The long, long sentences in Kraznahorkai’s prose find a corollary in Tarr’s trademark long, long takes, the camera frequently sitting there, observing an area waiting for someone to appear, or from which people have already left. But the black-and-white photography is immensely powerful, observing this crumbling, bleak landscape and the crumbling, bleak people left in it. It is the atmosphere that is one of the strongest elements in the film, and I can imagine it was close to overbearing on a big screen in a large cinema.

But like the book, it is not an easy film to watch, or to get into, because it is (they are) not ordinary narratives, but fragments, mosaics that build a picture of a community that has evaporated, or been destroyed. The general interpretation is that it is a representation of the Communist State in Hungary in the last stages of its demise, the almost desolate, ruined collective farm being a clear corollary for the whole nation.

Each chapter (book and film) focuses on a different character or characters. Several basically have only one character, which is a challenge to our expectations of drama as the interaction between two or more people.  In the novel, there are clearer insights into the character’s feelings, motivations, thoughts, but the steady gaze of the camera takes us into the people in different ways.

The novel’s sense of circularity has somewhat of a presence in the film, but more in some different ways.  The opening lines of the book were used as voice-over early in the film, and do re-appear at the end of the film, but I’m not sure I’d have realised this if I hadn’t read the book several days before. Also, they’re not the exact opening of the film. That is a stunning, long single take, tracking with a herd of cattle coming out of their barn, into the muddy yard, making their way to muddy fields, one bull mounting a cow, a dog  barking, rain drenching an already saturated area. So this doesn’t quite capture the same sense of the story starting all over again. Perhaps the film’s translator sensed this – the book’s last chapter is “The Circle Closes”, in the film “No Way Out.”  The same meaning, and yet not the same.

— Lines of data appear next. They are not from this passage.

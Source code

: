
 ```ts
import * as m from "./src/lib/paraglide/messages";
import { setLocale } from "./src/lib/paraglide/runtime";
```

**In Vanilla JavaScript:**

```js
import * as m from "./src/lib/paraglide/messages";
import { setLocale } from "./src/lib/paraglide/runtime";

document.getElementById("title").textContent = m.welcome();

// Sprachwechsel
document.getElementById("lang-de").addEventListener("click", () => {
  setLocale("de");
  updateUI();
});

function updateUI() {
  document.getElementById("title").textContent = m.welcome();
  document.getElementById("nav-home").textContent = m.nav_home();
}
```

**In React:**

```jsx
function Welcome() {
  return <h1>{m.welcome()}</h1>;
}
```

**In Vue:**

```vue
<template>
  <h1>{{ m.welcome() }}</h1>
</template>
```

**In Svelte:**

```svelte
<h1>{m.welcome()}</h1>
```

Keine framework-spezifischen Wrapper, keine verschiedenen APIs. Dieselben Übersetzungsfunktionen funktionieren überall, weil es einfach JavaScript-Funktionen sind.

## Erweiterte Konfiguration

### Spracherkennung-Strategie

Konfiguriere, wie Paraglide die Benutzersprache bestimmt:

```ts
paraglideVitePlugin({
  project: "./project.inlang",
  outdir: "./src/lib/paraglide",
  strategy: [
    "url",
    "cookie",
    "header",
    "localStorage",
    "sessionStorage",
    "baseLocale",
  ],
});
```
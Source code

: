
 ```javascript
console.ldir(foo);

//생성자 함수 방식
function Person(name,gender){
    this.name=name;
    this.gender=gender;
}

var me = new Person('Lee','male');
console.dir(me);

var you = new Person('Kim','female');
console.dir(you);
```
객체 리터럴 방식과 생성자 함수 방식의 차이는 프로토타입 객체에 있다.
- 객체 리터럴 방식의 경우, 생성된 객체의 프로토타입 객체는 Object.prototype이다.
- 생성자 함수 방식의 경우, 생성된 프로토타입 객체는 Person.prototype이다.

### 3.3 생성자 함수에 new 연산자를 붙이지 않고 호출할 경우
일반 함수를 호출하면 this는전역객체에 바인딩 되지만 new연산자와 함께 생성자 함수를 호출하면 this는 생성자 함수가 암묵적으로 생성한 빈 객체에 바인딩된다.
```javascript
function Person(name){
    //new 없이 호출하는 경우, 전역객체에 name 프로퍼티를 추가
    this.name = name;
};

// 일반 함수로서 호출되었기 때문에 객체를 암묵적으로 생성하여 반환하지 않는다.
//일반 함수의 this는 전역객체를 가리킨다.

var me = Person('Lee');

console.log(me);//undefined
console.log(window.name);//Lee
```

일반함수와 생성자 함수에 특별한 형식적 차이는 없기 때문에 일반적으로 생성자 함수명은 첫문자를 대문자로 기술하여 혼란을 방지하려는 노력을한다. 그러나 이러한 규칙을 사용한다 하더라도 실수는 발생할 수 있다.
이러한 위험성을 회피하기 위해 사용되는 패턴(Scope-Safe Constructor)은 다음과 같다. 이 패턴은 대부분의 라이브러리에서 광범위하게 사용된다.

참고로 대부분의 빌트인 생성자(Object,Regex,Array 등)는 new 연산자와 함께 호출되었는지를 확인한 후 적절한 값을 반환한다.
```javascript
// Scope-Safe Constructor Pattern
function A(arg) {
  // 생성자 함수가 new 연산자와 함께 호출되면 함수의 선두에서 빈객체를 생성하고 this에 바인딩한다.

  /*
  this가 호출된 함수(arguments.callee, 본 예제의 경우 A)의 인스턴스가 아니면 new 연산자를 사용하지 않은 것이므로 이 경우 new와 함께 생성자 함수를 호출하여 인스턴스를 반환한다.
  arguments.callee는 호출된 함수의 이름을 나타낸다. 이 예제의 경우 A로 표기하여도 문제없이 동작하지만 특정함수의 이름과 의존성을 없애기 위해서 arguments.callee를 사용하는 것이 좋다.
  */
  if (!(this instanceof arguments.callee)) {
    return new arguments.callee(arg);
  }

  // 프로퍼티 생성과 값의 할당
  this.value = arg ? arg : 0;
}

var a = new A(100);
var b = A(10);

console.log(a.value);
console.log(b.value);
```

The film instead has a number of moments that I can’t remember in the novel where you see an event several times in different characters’ chapters.  The centrepiece is the impromptu dancing in the bar, the Sátántangó of the titles.  At one time we are inside the bar with several of the characters in the dance. At another we are with the retarded girl outside in the rain looking into the warm bar.
Mentioning the retarded girl raises another point. Her situation is probably able to be appreciated more substantially in the book where we learn more of her back story. Her chapter features one of the most confronting scenes in a film, where she tries to explore if she can have power over another living creature, and force feeds rat poison to her cat. In a long, long take we watch the cat lap the milk, try to struggle, collapse, die. There are no cuts where you can imagine a dummy being substituted for the live cat. I had to search the Internet before being able to watch the next chapter. Tarr is quoted as saying that the cat was his family’s pet, that a veterinarian was on set all the time, and the cat lived a long life after the film. But it all looks distressingly real!
Was it worth slogging through the book, sitting through 7 hours of the film in one day?  Concentrating on the film, it was good to revisit it, especially as I had really lost most of it from my mind. Tarr is a powerful film maker, with a flair for setting a camera where it observes a wealth of human nature.  His control of the soundtrack adds to this. It is the atmosphere that most endures. The actual thematic importance is perhaps limited outside Hungary, especially as time moves the collapse of communism further into the past.  It’s not an analysis of the causes of that collapse, a sociological look at its impact, or a traditional character study.  And do you need 7 hours of atmosphere?

Anyway, at the very least I suppose I can make a big note of the fact that I did get through the book. And now, I’ve actually watched the film twice. Anyway again, yesterday when I watched it, it was far too hot to do anything outside, so at least I stayed cool.  And I finished with time for another episode of Horace and Pete.  Ah, now that’s a pleasure!